The name of the corporation should have in full or abbreviation, any of the words “corporation”, “company”, “incorporated”, or “limited.”  The name should not contain any word such as “city”, “borough”, or “village” or otherwise imply that the corporation is a municipality.  The corporation’s name should not be deceptively similar to the name of another corporation incorporated in the same state.

A corporation is incorporated by one or more natural persons who have completed the age of 18.  This is done by signing the articles of incorporation and delivering it to the concerned government agency.

Once the corporation gains existence, an organizational meeting is conducted by the incorporators or the board of directors.  It can be held inside or outside Alaska.  This meeting is essential, primarily for adopting the bylaws for the corporation and to elect directors.  The meeting shall be conducted after 20 days notice.

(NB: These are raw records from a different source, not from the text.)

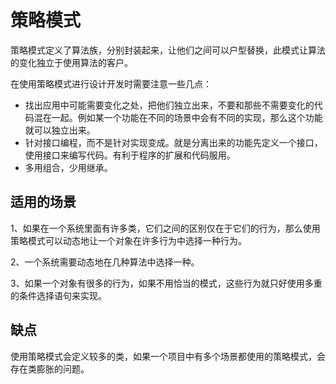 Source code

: # 策略模式



策略模式定义了算法族，分别封装起来，让他们之间可以户型替换，此模式让算法的变化独立于使用算法的客户。

在使用策略模式进行设计开发时需要注意一些几点：

- 找出应用中可能需要变化之处，把他们独立出来，不要和那些不需要变化的代码混在一起。例如某一个功能在不同的场景中会有不同的实现，那么这个功能就可以独立出来。
- 针对接口编程，而不是针对实现变成。就是分离出来的功能先定义一个接口，使用接口来编写代码。有利于程序的扩展和代码服用。
- 多用组合，少用继承。



## 适用的场景

1、如果在一个系统里面有许多类，它们之间的区别仅在于它们的行为，那么使用策略模式可以动态地让一个对象在许多行为中选择一种行为。

2、一个系统需要动态地在几种算法中选择一种。

3、如果一个对象有很多的行为，如果不用恰当的模式，这些行为就只好使用多重的条件选择语句来实现。

## 缺点

使用策略模式会定义较多的类，如果一个项目中有多个场景都使用的策略模式，会存在类膨胀的问题。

Bylaws prescribe the rules for daily administration and running of the corporation.  The power of adoption, amendment, or repeal is vested with the shareholders or the board of directors as restricted by the articles of incorporation.  The bylaws must state the number of directors of the corporation.  If the articles of incorporation provide for the number of directors, it may only be changed by an amendment to the articles.

Generally, meetings of the shareholders are to be held inside or outside the state of Alaska.  If there is no special provision providing for a meeting place, it shall be held at the registered office of the corporation.  Meetings of the shareholders are to be held annually.  In case the annual meeting is not held in 13 months, the superior Court can order a meeting on application from the shareholders.

The rules for formation and governance of corporations are prescribed by the Alaska Corporations Code.